- Developer: G.rev
- Publishers: Sega (Arcade) G.rev (Dreamcast)
- Director: Hideyuki Kato
- Designer: Masakazu Takeda
- Programmer: Masakazu Takeda
- Artist: Nanashiki Yamamoto
- Composers: Shinji Hosoe Yousuke Yasui (HD)
- Platforms: Arcade; Dreamcast; PlayStation 3; Xbox 360; Nintendo Switch; PlayStation 4; PlayStation 5; Windows; Xbox Series X/S;
- Release: October 27, 2005 Arcade JP: October 27, 2005; Dreamcast JP: March 23, 2006; PS3, Xbox 360 JP: February 23, 2012; EU: November 9, 2012; NA: November 28, 2012 (PS3); NA: August 25, 2014 (X360); NS, PS4, PS5, Series X/SJP: December 5, 2024; WW: February 6, 2025; WindowsWW: February 6, 2025; ;
- Genre: Shoot 'em up
- Modes: Single-player, multiplayer
- Arcade system: Sega NAOMI

= Under Defeat =

2005 video game

 is a shoot 'em up video game developed by G.rev and released in Japanese arcades in 2005. The game takes place in an alternate reality during World War II, where players control German-speaking characters (dubbed "the Empire") fighting against English-speaking characters ("the Union"). Their vehicles are patterned after those of real-life Allied and Axis powers. A port for the Dreamcast was released in 2006 and marketed as the last game for the system, although two more were released the following year. The game was commercially successful, but received average reviews from critics because of its traditional and derivative gameplay.
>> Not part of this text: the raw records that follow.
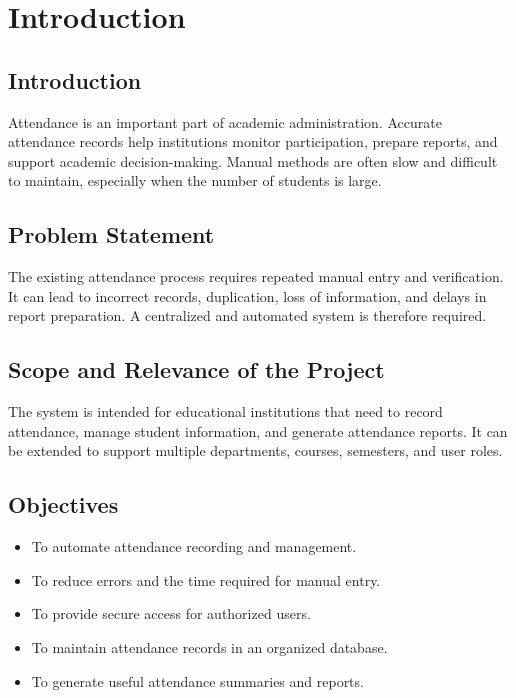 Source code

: \documentclass[12pt,a4paper]{report}
\begin{document}
\chapter{Introduction}

\section{Introduction}
Attendance is an important part of academic administration. Accurate attendance records help institutions monitor participation, prepare reports, and support academic decision-making. Manual methods are often slow and difficult to maintain, especially when the number of students is large.

\section{Problem Statement}
The existing attendance process requires repeated manual entry and verification. It can lead to incorrect records, duplication, loss of information, and delays in report preparation. A centralized and automated system is therefore required.

\section{Scope and Relevance of the Project}
The system is intended for educational institutions that need to record attendance, manage student information, and generate attendance reports. It can be extended to support multiple departments, courses, semesters, and user roles.

\section{Objectives}
\begin{itemize}
  \item To automate attendance recording and management.
  \item To reduce errors and the time required for manual entry.
  \item To provide secure access for authorized users.
  \item To maintain attendance records in an organized database.
  \item To generate useful attendance summaries and reports.
\end{itemize}
\end{document}
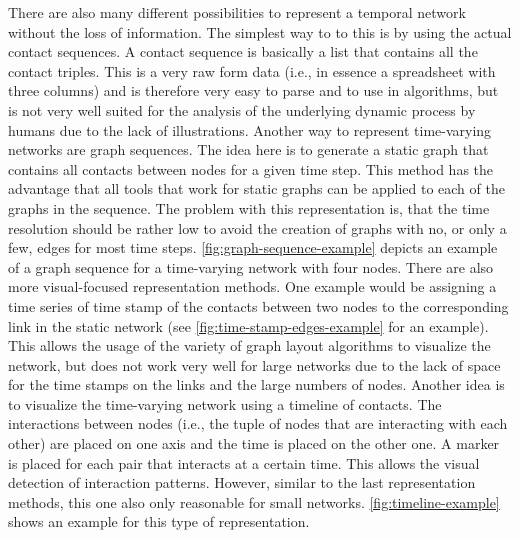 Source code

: There are also many different possibilities to represent a temporal network without the loss of information.
The simplest way to to this is by using the actual contact sequences.
A contact sequence is basically a list that contains all the contact triples.
This is a very raw form data (i.e., in essence a spreadsheet with three columns) and is therefore very easy to parse and to use in algorithms, but is not very well suited for the analysis of the underlying dynamic process by humans due to the lack of illustrations.
Another way to represent time-varying networks are graph sequences.
The idea here is to generate a static graph that contains all contacts between nodes for a given time step.
This method has the advantage that all tools that work for static graphs can be applied to each of the graphs in the sequence.
The problem with this representation is, that the time resolution should be rather low to avoid the creation of graphs with no, or only a few, edges for most time steps.
\autoref{fig:graph-sequence-example} depicts an example of a graph sequence for a time-varying network with four nodes.
There are also more visual-focused representation methods.
One example would be assigning a time series of time stamp of the contacts between two nodes to the corresponding link in the static network (see \autoref{fig:time-stamp-edges-example} for an example).
This allows the usage of the variety of graph layout algorithms to visualize the network, but does not work very well for large networks due to the lack of space for the time stamps on the links and the large numbers of nodes.
Another idea is to visualize the time-varying network using a timeline of contacts.
The interactions between nodes (i.e., the tuple of nodes that are interacting with each other) are placed on one axis and the time is placed on the other one.
A marker is placed for each pair that interacts at a certain time.
This allows the visual detection of interaction patterns.
However, similar to the last representation methods, this one also only reasonable for small networks.
\autoref{fig:timeline-example} shows an example for this type of representation.

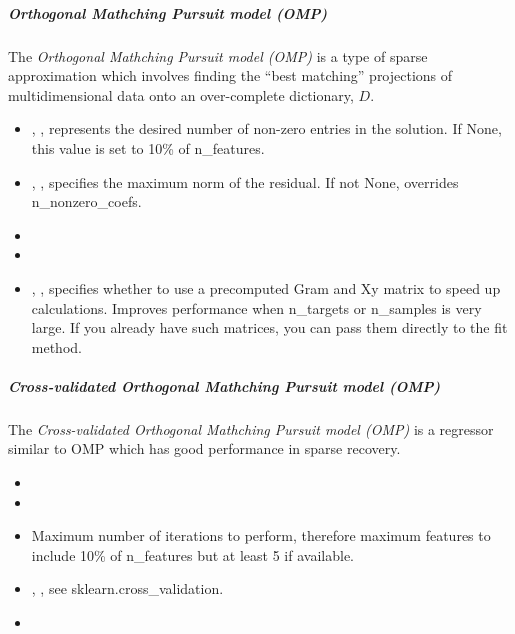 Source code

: \subparagraph{Orthogonal Mathching Pursuit model (OMP)}
\mbox{}

The \textit{Orthogonal Mathching Pursuit model (OMP)} is a type of sparse
approximation which involves finding the ``best matching'' projections of
multidimensional data onto an over-complete dictionary, $D$.
%
\begin{itemize}
  \item {}, , represents
  the desired number of non-zero entries in the solution.
  If None, this value is set to 10\% of n\_features.
  \item {}, , specifies the maximum
  norm of the residual.
  If not None, overrides n\_nonzero\_coefs.
  \item {}
  \item {}
  \item {}, , specifies
  whether to use a precomputed Gram and Xy matrix to speed up calculations.
  Improves performance when n\_targets or n\_samples is very large.
  \nb If you already have such matrices, you can pass them directly to the
  fit method.
\end{itemize}

\subparagraph{Cross-validated Orthogonal Mathching Pursuit model (OMP)}
\mbox{}

The \textit{Cross-validated Orthogonal Mathching Pursuit model (OMP)} is a
regressor similar to OMP which has good performance in sparse recovery.
%
\begin{itemize}
  \item {}
  \item {}
  \item \maxIterDescription{}
  Maximum number of iterations to perform, therefore maximum features to
  include 10\% of n\_features but at least 5 if available.
  \item {}, ,
  see sklearn.cross\_validation.
  \item \verDescriptionB
\end{itemize}

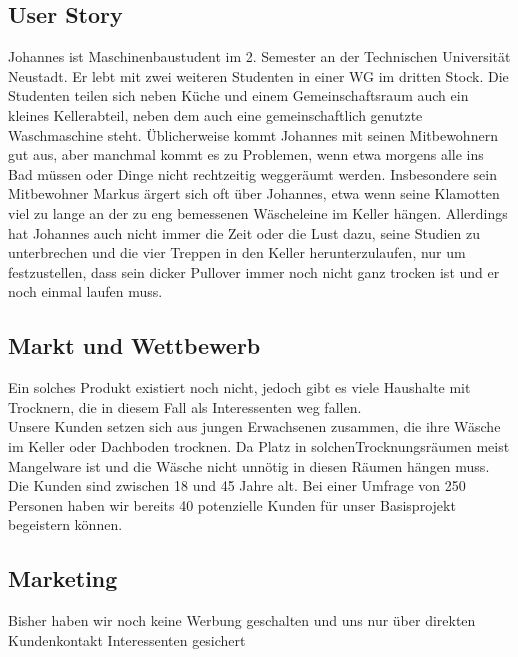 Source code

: \subsection{User Story}
	Johannes ist Maschinenbaustudent im 2. Semester an der Technischen Universität Neustadt. Er lebt mit zwei weiteren Studenten in einer WG im dritten Stock. Die Studenten teilen sich neben Küche und einem Gemeinschaftsraum auch ein kleines Kellerabteil, neben dem auch eine gemeinschaftlich genutzte Waschmaschine steht. Üblicherweise kommt Johannes mit seinen Mitbewohnern gut aus, aber manchmal kommt es zu Problemen, wenn etwa morgens alle ins Bad müssen oder Dinge nicht rechtzeitig weggeräumt werden. Insbesondere sein Mitbewohner Markus ärgert sich oft über Johannes, etwa wenn seine Klamotten viel zu lange an der zu eng bemessenen Wäscheleine im Keller hängen. Allerdings hat Johannes auch nicht immer die Zeit oder die Lust dazu, seine Studien zu unterbrechen und die vier Treppen in den Keller herunterzulaufen, nur um festzustellen, dass sein dicker Pullover immer noch nicht ganz trocken ist und er noch einmal laufen muss.

\subsection{Markt und Wettbewerb}
	Ein solches Produkt existiert noch nicht, jedoch gibt es viele Haushalte mit Trocknern, die in diesem Fall als Interessenten weg fallen. \\

	Unsere Kunden setzen sich aus jungen Erwachsenen zusammen, die ihre Wäsche im Keller oder Dachboden trocknen. Da Platz in solchenTrocknungsräumen meist Mangelware ist und die Wäsche nicht unnötig in diesen Räumen hängen muss. Die Kunden sind zwischen 18 und 45 Jahre alt. Bei einer Umfrage von 250 Personen haben wir bereits 40 potenzielle Kunden für unser Basisprojekt begeistern können.

\subsection{Marketing}
		Bisher haben wir noch keine Werbung geschalten und uns nur über direkten Kundenkontakt Interessenten gesichert

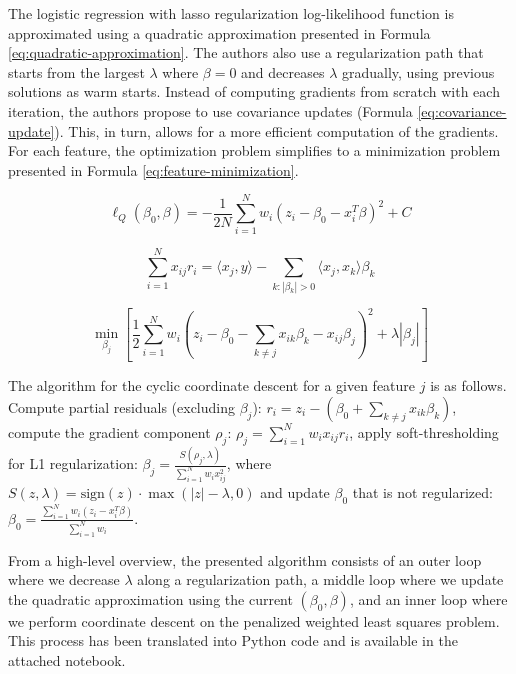 \documentclass[11pt]{article}
\begin{document}
The logistic regression with lasso regularization log-likelihood function is approximated using a quadratic approximation presented in Formula \ref{eq:quadratic-approximation}. The authors also use a regularization path that starts from the largest $\lambda$ where $\beta = 0$ and decreases $\lambda$ gradually, using previous solutions as warm starts. Instead of computing gradients from scratch with each iteration, the authors propose to use covariance updates (Formula \ref{eq:covariance-update}). This, in turn, allows for a more efficient computation of the gradients. For each feature, the optimization problem simplifies to a minimization problem presented in Formula \ref{eq:feature-minimization}.

\begin{equation}\label{eq:quadratic-approximation}
\ell_Q(\beta_0, \beta) = -\frac{1}{2N} \sum_{i=1}^{N} w_i (z_i - \beta_0 - x_i^T \beta)^2 + C
\end{equation}


\begin{equation}\label{eq:covariance-update}
\sum_{i=1}^{N} x_{ij} r_i = \langle x_j, y \rangle - \sum_{k: |\beta_k| > 0} \langle x_j, x_k \rangle \beta_k
\end{equation}

\begin{equation}\label{eq:feature-minimization}
    \min_{\beta_j} \left[ \frac{1}{2} \sum_{i=1}^{N} w_i \left( z_i - \beta_0 - \sum_{k \neq j} x_{ik} \beta_k - x_{ij} \beta_j \right)^2 + \lambda |\beta_j| \right]
\end{equation}


The algorithm for the cyclic coordinate descent for a given feature $j$ is as follows. Compute partial residuals (excluding $\beta_j$): $r_i = z_i - (\beta_0 + \sum_{k \neq j} x_{ik} \beta_k)$, compute the gradient component $\rho_j$: $\rho_j = \sum_{i=1}^{N} w_i x_{ij} r_i$, apply soft-thresholding for L1 regularization: $\beta_j = \frac{S(\rho_j, \lambda)}{\sum_{i=1}^{N} w_i x_{ij}^2}$, where $S(z, \lambda) = \text{sign}(z) \cdot \max(|z| - \lambda, 0)$ and update $\beta_0$ that is not regularized: $\beta_0 = \frac{\sum_{i=1}^{N} w_i (z_i - x_i^T \beta)}{\sum_{i=1}^{N} w_i}$.


From a high-level overview, the presented algorithm consists of an outer loop where we decrease $\lambda$ along a regularization path, a middle loop where we update the quadratic approximation using the current $(\beta_0, \beta)$, and an inner loop where we perform coordinate descent on the penalized weighted least squares problem. This process has been translated into Python code and is available in the attached notebook.
\end{document}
A high-definition remaster, Under Defeat HD, was released for the PlayStation 3 and Xbox 360 in 2012, published by Rising Star Games. The updated version contains improved visuals, new control scheme options, and a new gameplay mode to adapt the game for 16:9 displays. This version was re-released in arcades as Under Defeat HD+. Another enhanced version by City Connection was released for Nintendo Switch, PlayStation 4, PlayStation 5 and Xbox Series X/S in 2024 in Japan, with Windows port and western release in 2025.

==Gameplay==

The player firing at enemy battleships

In Under Defeat, the player assumes control of a helicopter. The gameplay bears resemblance to early Toaplan games such as Twin Cobra. It uses 3D graphics, and a slightly angled perspective to give the game more depth than most other titles in the genre. The player's helicopter can move in eight directions, though its move speed is fixed in relation to the stage's scroll speed.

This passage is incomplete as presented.